Garbage
Collection: Automatic Memory Management in the Microsoft .NET Framework
Host: Rahul Chitale – Consultant, Microsoft Consultancy
Services, India
May
30, 2002
KunalS_MS: Good Afternoon to all present
KunalS_MS: Thank you for joining us in today's expert chat on
KunalS_MS: Garbage Collection: Automatic Memory Management in the
Microsoft .NET Framework
KunalS_MS: and the Expert who will help us through our queries is
KunalS_MS: Rahul Chitale - Consultant, Microsoft Consultancy Services,
India
KunalS_MS: Hello Rahul and thank you for joining us
RahulCh_MS: Hello everybody.
KunalS_MS: Rahul, why don't you start of by explaining this all together
new concept of Garbage Collection in .NET
KunalS_MS: What does it imply for the developer and how does it make
his/her life easier?
RahulCh_MS: Garbage collection is a 'supporting' process
for the new managed memory heap in the .Net framework.
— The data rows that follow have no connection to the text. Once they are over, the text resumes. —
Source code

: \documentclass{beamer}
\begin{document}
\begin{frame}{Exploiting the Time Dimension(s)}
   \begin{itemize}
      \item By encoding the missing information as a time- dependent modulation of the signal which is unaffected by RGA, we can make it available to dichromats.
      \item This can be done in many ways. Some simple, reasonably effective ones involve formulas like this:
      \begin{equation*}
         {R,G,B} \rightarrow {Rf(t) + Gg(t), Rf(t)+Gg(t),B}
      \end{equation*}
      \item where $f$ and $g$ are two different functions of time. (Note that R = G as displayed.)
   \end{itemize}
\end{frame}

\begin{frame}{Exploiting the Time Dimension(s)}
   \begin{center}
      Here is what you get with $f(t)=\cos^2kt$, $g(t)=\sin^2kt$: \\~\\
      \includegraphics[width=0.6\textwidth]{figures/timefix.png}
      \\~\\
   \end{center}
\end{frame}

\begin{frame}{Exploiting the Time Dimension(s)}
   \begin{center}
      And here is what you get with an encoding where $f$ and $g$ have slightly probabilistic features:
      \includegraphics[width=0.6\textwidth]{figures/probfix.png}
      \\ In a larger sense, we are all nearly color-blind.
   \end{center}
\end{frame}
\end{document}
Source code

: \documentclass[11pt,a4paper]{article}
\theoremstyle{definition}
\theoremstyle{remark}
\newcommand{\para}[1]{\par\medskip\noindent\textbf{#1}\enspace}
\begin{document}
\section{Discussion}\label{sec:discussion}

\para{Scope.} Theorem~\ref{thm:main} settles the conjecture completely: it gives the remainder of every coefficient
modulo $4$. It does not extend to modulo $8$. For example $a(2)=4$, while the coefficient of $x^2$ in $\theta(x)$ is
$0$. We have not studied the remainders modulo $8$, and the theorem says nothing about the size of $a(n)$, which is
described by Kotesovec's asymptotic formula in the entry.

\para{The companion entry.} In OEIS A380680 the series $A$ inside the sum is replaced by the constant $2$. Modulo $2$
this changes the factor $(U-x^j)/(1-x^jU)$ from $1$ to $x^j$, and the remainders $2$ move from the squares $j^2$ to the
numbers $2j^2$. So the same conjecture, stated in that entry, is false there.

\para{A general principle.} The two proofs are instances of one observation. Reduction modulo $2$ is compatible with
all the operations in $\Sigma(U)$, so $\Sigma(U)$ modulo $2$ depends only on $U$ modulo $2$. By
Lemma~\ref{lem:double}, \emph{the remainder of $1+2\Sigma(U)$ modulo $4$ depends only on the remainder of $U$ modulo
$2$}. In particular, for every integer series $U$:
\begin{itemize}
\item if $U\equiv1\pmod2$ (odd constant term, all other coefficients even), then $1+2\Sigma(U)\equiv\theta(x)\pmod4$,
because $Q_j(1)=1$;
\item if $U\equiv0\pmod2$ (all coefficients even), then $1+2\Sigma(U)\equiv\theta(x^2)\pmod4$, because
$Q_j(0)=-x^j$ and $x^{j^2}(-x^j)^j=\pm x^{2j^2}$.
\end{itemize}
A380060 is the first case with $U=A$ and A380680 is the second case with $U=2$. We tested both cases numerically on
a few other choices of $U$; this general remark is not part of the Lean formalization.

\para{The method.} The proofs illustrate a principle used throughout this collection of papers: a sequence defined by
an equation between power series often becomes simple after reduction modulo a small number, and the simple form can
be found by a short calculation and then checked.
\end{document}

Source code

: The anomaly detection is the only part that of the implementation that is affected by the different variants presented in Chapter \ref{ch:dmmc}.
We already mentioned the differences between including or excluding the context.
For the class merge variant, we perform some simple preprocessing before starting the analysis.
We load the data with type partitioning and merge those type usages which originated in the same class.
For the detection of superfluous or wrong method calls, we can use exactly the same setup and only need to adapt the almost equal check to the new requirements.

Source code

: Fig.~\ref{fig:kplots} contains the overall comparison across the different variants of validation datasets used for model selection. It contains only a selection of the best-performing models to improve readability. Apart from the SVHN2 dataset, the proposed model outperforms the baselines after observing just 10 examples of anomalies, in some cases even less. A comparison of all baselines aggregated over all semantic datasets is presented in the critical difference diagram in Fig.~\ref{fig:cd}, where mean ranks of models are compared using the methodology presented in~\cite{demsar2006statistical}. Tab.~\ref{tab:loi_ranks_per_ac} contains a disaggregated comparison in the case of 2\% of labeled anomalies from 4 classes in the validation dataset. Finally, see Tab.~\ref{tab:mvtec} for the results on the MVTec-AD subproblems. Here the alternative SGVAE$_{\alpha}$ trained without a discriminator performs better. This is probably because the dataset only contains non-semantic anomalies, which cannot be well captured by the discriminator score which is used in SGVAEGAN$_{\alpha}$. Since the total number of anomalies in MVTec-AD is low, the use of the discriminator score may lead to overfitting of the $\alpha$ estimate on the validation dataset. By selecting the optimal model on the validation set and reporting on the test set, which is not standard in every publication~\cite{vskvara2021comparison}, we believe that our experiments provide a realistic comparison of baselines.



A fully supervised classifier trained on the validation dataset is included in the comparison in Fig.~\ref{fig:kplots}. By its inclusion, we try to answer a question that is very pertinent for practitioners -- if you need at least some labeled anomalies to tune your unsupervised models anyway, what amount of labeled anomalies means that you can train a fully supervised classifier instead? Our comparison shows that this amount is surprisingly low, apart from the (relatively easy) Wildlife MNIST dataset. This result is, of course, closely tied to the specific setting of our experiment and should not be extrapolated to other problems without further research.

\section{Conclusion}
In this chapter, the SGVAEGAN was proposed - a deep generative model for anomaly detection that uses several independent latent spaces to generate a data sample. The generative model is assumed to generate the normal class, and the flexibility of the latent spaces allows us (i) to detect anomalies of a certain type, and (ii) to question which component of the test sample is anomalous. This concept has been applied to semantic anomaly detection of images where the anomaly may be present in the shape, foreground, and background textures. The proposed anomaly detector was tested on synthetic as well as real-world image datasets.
RahulCh_MS: Basically, the managed heap gives us flexibility
around several issues in normal heap programming like splitting of
the heap etc
RahulCh_MS: But it assumes the presence of a infinite
memory space.
RahulCh_MS: And that memory space is guaranteed by the
Garbage collector
RahulCh_MS: So together, they give us a lightening fast
memory allocation technique with ‘fast enough’ free algorithms.
Guest: (madhu) How does the GC decide which memory to free and when
to free?
RahulCh_MS: Big answer to that Q. I'll keep it simple
for now. Unlike 'normal' garbage collection which really tracks which
objects have been allocated? The GC here assumes that all objects
are garbage... unless
RahulCh_MS: the objects are directly or indirectly part
of the root of the application.
RahulCh_MS: By the root we mean all data being accessed
by pointers on globals, statics, registers and the stack.
RahulCh_MS: So the GC cleans up everything which is not
part of the tree of the objects leading from the root.
Guest: (Kumar) Does the GC employ different algorithms for "fast"
garbage collection? If so, what makes them fast? Why aren't the objects
promoted beyond generation 2?
RahulCh_MS: The GC in .Net uses a 'mark and sweep' algorithm.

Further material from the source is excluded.